Target directory additions (post-refactor)

.gitignore rule: Every directory under .ragtech/ (and any other runtime-generated directory such as runs/, cache/, output artifact dirs) must be listed in .gitignore. These hold generated/binary data, not source code, and must never be committed.

.ragtech/
  project.json            episode metadata, tool versions, run parameters
  artifacts/{sha256}.mp4  content-addressed artifact store
  runs/{timestamp}/       run logs per pipeline stage

brands/
  ragtech/
    brand.json            extended Brand config (identity, hosts, mascot, audio)
    assets/               team/, logo/, techybara/, episodes/
    sounds/
    components/           brand-specific overlays (AIOverlay, RagtechOverlay, etc.)

scripts/
  types/                  shared TS interfaces (imported by scripts + remotion)
  config/                 project.ts, hardware.ts, paths.ts, parseArgs.ts, artifacts.ts
  pipeline/               dag.ts, runner.ts, nodes/{sync,transcribe,...}.ts

remotion/
  lib/                    hookTiming.ts, captions.ts, cameraShots.ts, constants.ts
  context/                BrandContext.tsx
  types/overlayProps.ts   discriminated union for all overlay prop types

Testing

Standards doc: docs/TESTING_STANDARDS.md — read before writing any test.

Three test types, three runners:

Type Location Runner Command
Unit (scripts/pipeline) scripts/**/*.test.ts Jest node project npm test
Unit (React components) app/**/*.test.tsx, remotion/**/*.test.tsx Jest react project npm run test:react
Integration tests/integration/**/*.test.ts Jest node project npm run test:integration
E2E e2e/**/*.test.ts Playwright npm run test:e2e

First-time Playwright setup: npx playwright install chromium

Every new pure function gets a unit test. Every new React component gets a smoke render test. E2E tests are required for Phase 8 user-facing features.
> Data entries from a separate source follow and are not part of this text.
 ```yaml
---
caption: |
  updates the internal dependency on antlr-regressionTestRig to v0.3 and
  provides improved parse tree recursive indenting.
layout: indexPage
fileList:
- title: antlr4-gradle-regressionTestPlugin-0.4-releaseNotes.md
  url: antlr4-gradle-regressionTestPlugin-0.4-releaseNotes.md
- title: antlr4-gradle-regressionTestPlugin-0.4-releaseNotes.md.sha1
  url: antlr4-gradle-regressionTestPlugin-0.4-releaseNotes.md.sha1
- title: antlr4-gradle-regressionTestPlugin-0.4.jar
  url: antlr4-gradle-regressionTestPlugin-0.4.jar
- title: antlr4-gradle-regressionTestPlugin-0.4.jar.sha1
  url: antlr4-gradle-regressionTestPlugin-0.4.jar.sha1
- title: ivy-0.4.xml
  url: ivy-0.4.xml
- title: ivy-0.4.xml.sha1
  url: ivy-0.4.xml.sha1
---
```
Coverage thresholds are defined per phase in the standards doc.

Key placement rule: If a test uses os.tmpdir(), fs.mkdtempSync, real file reads/writes, or spawns a process, it is an integration test — place it in tests/integration/, not next to the source file in scripts/. Unit tests in scripts/**/*.test.ts must have no real I/O.


Agent Implementation Convention

For any multi-step task:

  • Write an implementation doc in docs/implementation-guides/ before starting
  • Each step must have a Status check — a single command or file-existence test that confirms it is done
  • One isolated commit per step; commit message slug must match the doc heading exactly
  • Never combine steps — isolation enables partial recovery

Resuming interrupted work:

  1. git log --oneline — see completed commits
  2. Open the relevant docs/implementation-guides/ file
  3. Match the last commit slug against doc headings → continue from next unstarted step

Per-PR checklist:

  1. Behaviour parity — smoke-test relevant npm run scripts or Remotion compositions
  2. npm run test passes
  3. tsc --noEmit passes (where applicable)
  4. Scope discipline — only files listed in the implementation doc touched
  5. No new hardcoded paths in scripts/; no new duplicated timing constants in remotion/
  6. (Remotion phases)remotion studio launches; frame comparison against docs/render-baselines/
  7. Type shapes match spec — if a type is defined in docs/PRODUCTION_REFACTOR_PLAN.md, the implementation must use the exact field names, types, and required/optional status from the spec. Downstream phase steps depend on specific field names by reference. If the spec must change, update it first and get agreement before diverging in code.
  8. New runtime fields must update the TypeScript type — any field added to a JSON artifact (e.g., transcript.json, camera-profiles.json, .ragtech/project.json) by a .js script must also be declared in the corresponding TypeScript type in remotion/types/ or scripts/types/. Optional fields (present only on some objects) use ?: type. Also add a one-line entry to the schema table in this file under the relevant artifact heading.